Jakarta, Gesuri.id - Anggota Komisi IV DPR RI, I Nyoman Adi Wiryatama, menggelar pelatihan pengolahan sampah berbasis bio mikroba di Kantor DPD PDI Perjuangan Bali, Kamis (13/8/2026). Kegiatan tersebut menjadi bagian dari rangkaian peringatan HUT ke-81 Kemerdekaan Republik Indonesia.
"Melalui teknologi bio mikroba, sampah tidak lagi menjadi masalah, tetapi dapat diolah menjadi sumber daya yang bernilai bagi pertanian dan lingkungan," ujar senior banteng asal Tabanan yang sempat menjabat Ketua DPRD Bali dan Bupati Tabanan dua periode itu.
Pelatihan tersebut menghadirkan narasumber Mangontang Simanjuntak dan diikuti sekitar 130 peserta. Turut hadir Ketua DPP PDI Perjuangan Bidang Perempuan dan Anak serta Ibu Sadar Restu Wati dari DPP PDI Perjuangan Bidang Pertanian.

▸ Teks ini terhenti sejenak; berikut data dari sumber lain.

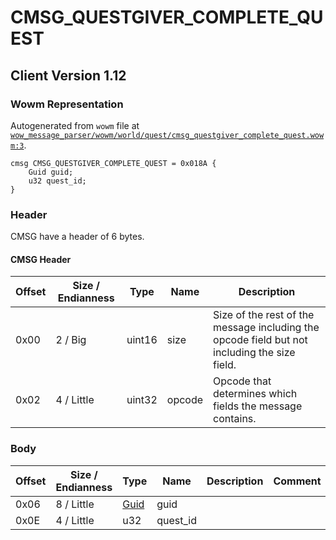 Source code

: # CMSG_QUESTGIVER_COMPLETE_QUEST

## Client Version 1.12

### Wowm Representation

Autogenerated from `wowm` file at [`wow_message_parser/wowm/world/quest/cmsg_questgiver_complete_quest.wowm:3`](https://github.com/gtker/wow_messages/tree/main/wow_message_parser/wowm/world/quest/cmsg_questgiver_complete_quest.wowm#L3).
```rust,ignore
cmsg CMSG_QUESTGIVER_COMPLETE_QUEST = 0x018A {
    Guid guid;
    u32 quest_id;
}
```
### Header

CMSG have a header of 6 bytes.

#### CMSG Header

| Offset | Size / Endianness | Type   | Name   | Description |
| ------ | ----------------- | ------ | ------ | ----------- |
| 0x00   | 2 / Big           | uint16 | size   | Size of the rest of the message including the opcode field but not including the size field.|
| 0x02   | 4 / Little        | uint32 | opcode | Opcode that determines which fields the message contains.|

### Body

| Offset | Size / Endianness | Type | Name | Description | Comment |
| ------ | ----------------- | ---- | ---- | ----------- | ------- |
| 0x06 | 8 / Little | [Guid](../spec/packed-guid.md) | guid |  |  |
| 0x0E | 4 / Little | u32 | quest_id |  |  |

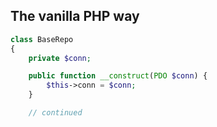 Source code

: The vanilla PHP way
-------------------
```php
class BaseRepo
{
    private $conn;

    public function __construct(PDO $conn) {
        $this->conn = $conn;
    }

    // continued
```
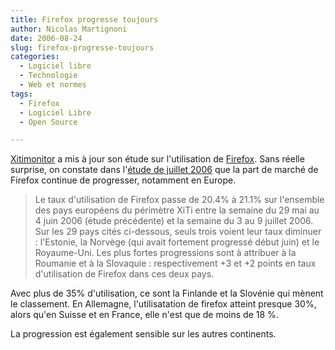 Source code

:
 ```yaml
---
title: Firefox progresse toujours
author: Nicolas Martignoni
date: 2006-08-24
slug: firefox-progresse-toujours
categories:
  - Logiciel libre
  - Technologie
  - Web et normes
tags:
  - Firefox
  - Logiciel Libre
  - Open Source

---
```

[Xitimonitor](http://www.xitimonitor.com/) a mis à jour son étude sur l'utilisation de [Firefox](https://www.mozilla.com/firefox/). Sans réelle surprise, on constate dans l'[étude de juillet 2006](http://www.xitimonitor.com/etudes/equipement18.asp) que la part de marché de Firefox continue de progresser, notamment en Europe.

> Le taux d'utilisation de Firefox passe de 20.4% à 21.1% sur l'ensemble des pays européens du périmètre XiTi entre la semaine du 29 mai au 4 juin 2006 (étude précédente) et la semaine du 3 au 9 juillet 2006. Sur les 29 pays cités ci-dessous, seuls trois voient leur taux diminuer : l'Estonie, la Norvège (qui avait fortement progressé début juin) et le Royaume-Uni. Les plus fortes progressions sont à attribuer à la Roumanie et à la Slovaquie : respectivement +3 et +2 points en taux d'utilisation de Firefox dans ces deux pays.

Avec plus de 35% d'utilisation, ce sont la Finlande et la Slovénie qui mènent le classement. En Allemagne, l'utilisatation de firefox atteint presque 30%, alors qu'en Suisse et en France, elle n'est que de moins de 18 %.

La progression est également sensible sur les autres continents.

<!--more-->
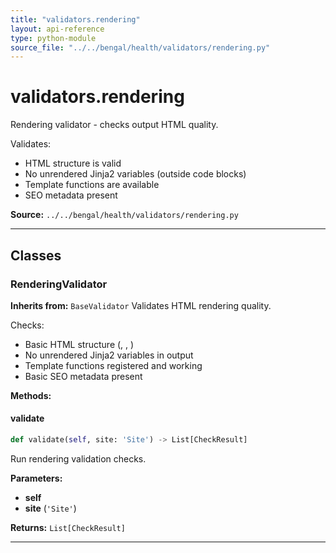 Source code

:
 ```yaml
---
title: "validators.rendering"
layout: api-reference
type: python-module
source_file: "../../bengal/health/validators/rendering.py"
---
```


# validators.rendering

Rendering validator - checks output HTML quality.

Validates:
- HTML structure is valid
- No unrendered Jinja2 variables (outside code blocks)
- Template functions are available
- SEO metadata present

**Source:** `../../bengal/health/validators/rendering.py`

---

## Classes

### RenderingValidator

**Inherits from:** `BaseValidator`
Validates HTML rendering quality.

Checks:
- Basic HTML structure (<html>, <head>, <body>)
- No unrendered Jinja2 variables in output
- Template functions registered and working
- Basic SEO metadata present




**Methods:**

#### validate

```python
def validate(self, site: 'Site') -> List[CheckResult]
```

Run rendering validation checks.

**Parameters:**

- **self**
- **site** (`'Site'`)

**Returns:** `List[CheckResult]`






---


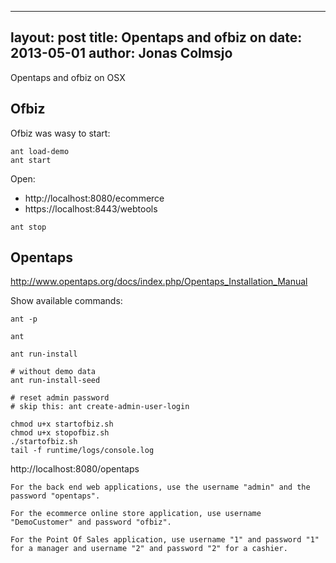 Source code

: 
---
layout: post
title: Opentaps and ofbiz on
date: 2013-05-01
author: Jonas Colmsjo
---

Opentaps and ofbiz on OSX





## Ofbiz

Ofbiz was wasy to start:

```
ant load-demo
ant start
```

Open:

 * http://localhost:8080/ecommerce
 * https://localhost:8443/webtools


```
ant stop
```


## Opentaps


http://www.opentaps.org/docs/index.php/Opentaps_Installation_Manual


Show available commands:

```
ant -p

ant
```

```
ant run-install

# without demo data
ant run-install-seed

# reset admin password
# skip this: ant create-admin-user-login

chmod u+x startofbiz.sh
chmod u+x stopofbiz.sh
./startofbiz.sh 
tail -f runtime/logs/console.log
```

http://localhost:8080/opentaps


```
For the back end web applications, use the username "admin" and the password "opentaps".

For the ecommerce online store application, use username "DemoCustomer" and password "ofbiz".

For the Point Of Sales application, use username "1" and password "1" for a manager and username "2" and password "2" for a cashier. 
```





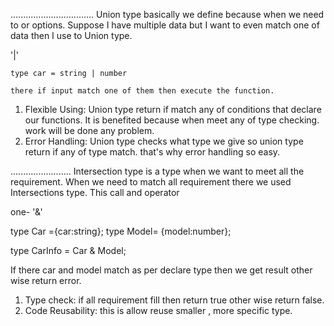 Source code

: <!-- Blog-1 -->

<!-- The significance of union and intersection types in Typescript. -->

..................<!-- Union Type -->...............
Union type basically we define because when we need to or options. Suppose I have multiple data but I want to even match one of data then I use to Union type.

<!-- ** Syntax** -->
 '|'  

 <!-- Example -->
 ```tsx
 type car = string | number

 there if input match one of them then execute the function.
```


 <!-- Significance -->
 1. Flexible Using: Union type return if match any of conditions that declare our functions. It is benefited because when meet any of type checking. work will be done any problem.
 2. Error Handling: Union type checks what type we give so union type return if any of type match. that's why error handling so easy.

 ..........<!-- Intersection Types -->..............
 Intersection type is a type when we want to meet all the requirement. When we need to match all requirement there we used Intersections type. This call and operator

  <!--Syntax  -->
  one- '&'

<!-- Example -->
type Car ={car:string};
type Model= {model:number};

type CarInfo = Car & Model;

If there car and model match as per declare type then we get result other wise return error.

<!-- Significance -->
1. Type check: if all requirement fill then return true other wise return false.
2. Code Reusability: this is allow reuse smaller , more specific type.
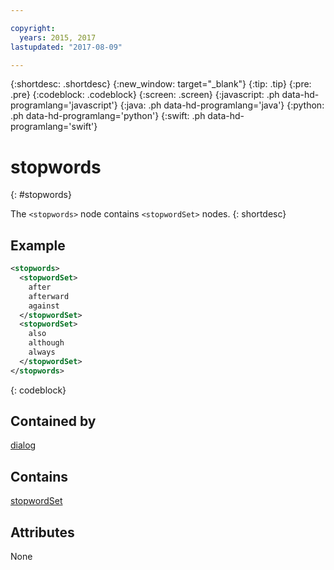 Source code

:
 ```yaml
---

copyright:
  years: 2015, 2017
lastupdated: "2017-08-09"

---
```


{:shortdesc: .shortdesc}
{:new_window: target="_blank"}
{:tip: .tip}
{:pre: .pre}
{:codeblock: .codeblock}
{:screen: .screen}
{:javascript: .ph data-hd-programlang='javascript'}
{:java: .ph data-hd-programlang='java'}
{:python: .ph data-hd-programlang='python'}
{:swift: .ph data-hd-programlang='swift'}

# stopwords
{: #stopwords}

The `<stopwords>` node contains `<stopwordSet>` nodes.
{: shortdesc}

## Example

```xml
<stopwords>
  <stopwordSet>
    after
    afterward
    against
  </stopwordSet>
  <stopwordSet>
    also
    although
    always
  </stopwordSet>
</stopwords>
```
{: codeblock}

## Contained by

[dialog](/docs/services/dialog/dialog.html)

## Contains

[stopwordSet](/docs/services/dialog/stopwordSet.html)

## Attributes

None
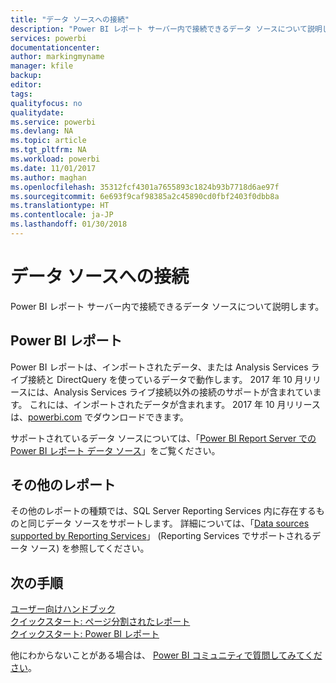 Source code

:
 ```yaml
---
title: "データ ソースへの接続"
description: "Power BI レポート サーバー内で接続できるデータ ソースについて説明します。"
services: powerbi
documentationcenter: 
author: markingmyname
manager: kfile
backup: 
editor: 
tags: 
qualityfocus: no
qualitydate: 
ms.service: powerbi
ms.devlang: NA
ms.topic: article
ms.tgt_pltfrm: NA
ms.workload: powerbi
ms.date: 11/01/2017
ms.author: maghan
ms.openlocfilehash: 35312fcf4301a7655893c1824b93b7718d6ae97f
ms.sourcegitcommit: 6e693f9caf98385a2c45890cd0fbf2403f0dbb8a
ms.translationtype: HT
ms.contentlocale: ja-JP
ms.lasthandoff: 01/30/2018
---
```

# <a name="connecting-to-data-sources"></a>データ ソースへの接続
Power BI レポート サーバー内で接続できるデータ ソースについて説明します。

## <a name="power-bi-reports"></a>Power BI レポート
Power BI レポートは、インポートされたデータ、または Analysis Services ライブ接続と DirectQuery を使っているデータで動作します。 2017 年 10 月リリースには、Analysis Services ライブ接続以外の接続のサポートが含まれています。 これには、インポートされたデータが含まれます。 2017 年 10 月リリースは、[powerbi.com](https://powerbi.microsoft.com/report-server/) でダウンロードできます。

サポートされているデータ ソースについては、「[Power BI Report Server での Power BI レポート データ ソース](data-sources.md)」をご覧ください。

## <a name="other-reports"></a>その他のレポート
その他のレポートの種類では、SQL Server Reporting Services 内に存在するものと同じデータ ソースをサポートします。 詳細については、「[Data sources supported by Reporting Services](https://docs.microsoft.com/sql/reporting-services/report-data/data-sources-supported-by-reporting-services-ssrs)」 (Reporting Services でサポートされるデータ ソース) を参照してください。

## <a name="next-steps"></a>次の手順
[ユーザー向けハンドブック](user-handbook-overview.md)  
[クイックスタート: ページ分割されたレポート](quickstart-create-paginated-report.md)  
[クイックスタート: Power BI レポート](quickstart-create-powerbi-report.md)

他にわからないことがある場合は、 [Power BI コミュニティで質問してみてください](https://community.powerbi.com/)。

Adi Wiryatama mengatakan, peserta pelatihan terdiri dari anggota subak, kelian subak, serta para pekaseh dari Kabupaten Tabanan dan Jembrana sebanyak 100 orang. Selain itu, kegiatan juga diikuti 30 orang dari kelompok tani perempuan Kabupaten Bangli.
Menurut Adi, persoalan sampah harus diselesaikan sejak dari sumbernya. Salah satu solusi yang diperkenalkan dalam pelatihan tersebut adalah pemanfaatan bio mikroba untuk mengurai sampah organik sehingga tidak menimbulkan bau busuk dan mampu mengurangi keberadaan lalat.
Selain itu, hasil pengolahan sampah organik dengan bio mikroba dapat dimanfaatkan menjadi pupuk organik yang bermanfaat bagi sektor pertanian. Dengan demikian, pengelolaan sampah tidak hanya membantu menjaga kebersihan lingkungan, tetapi juga memberikan manfaat ekonomi dan ekologis bagi masyarakat.
Ia menegaskan, pelatihan tersebut tidak berhenti pada satu kali kegiatan. Program akan terus dilanjutkan melalui pendampingan kepada para peserta hingga diperoleh hasil yang optimal, sehingga ilmu yang diperoleh dapat diterapkan di masing-masing daerah.
Adi berharap para peserta dapat menjadi agen perubahan dalam pengelolaan sampah berbasis masyarakat. Upaya tersebut sekaligus diharapkan mampu mendorong penerapan pertanian yang lebih ramah lingkungan melalui pemanfaatan pupuk organik dari hasil pengolahan sampah.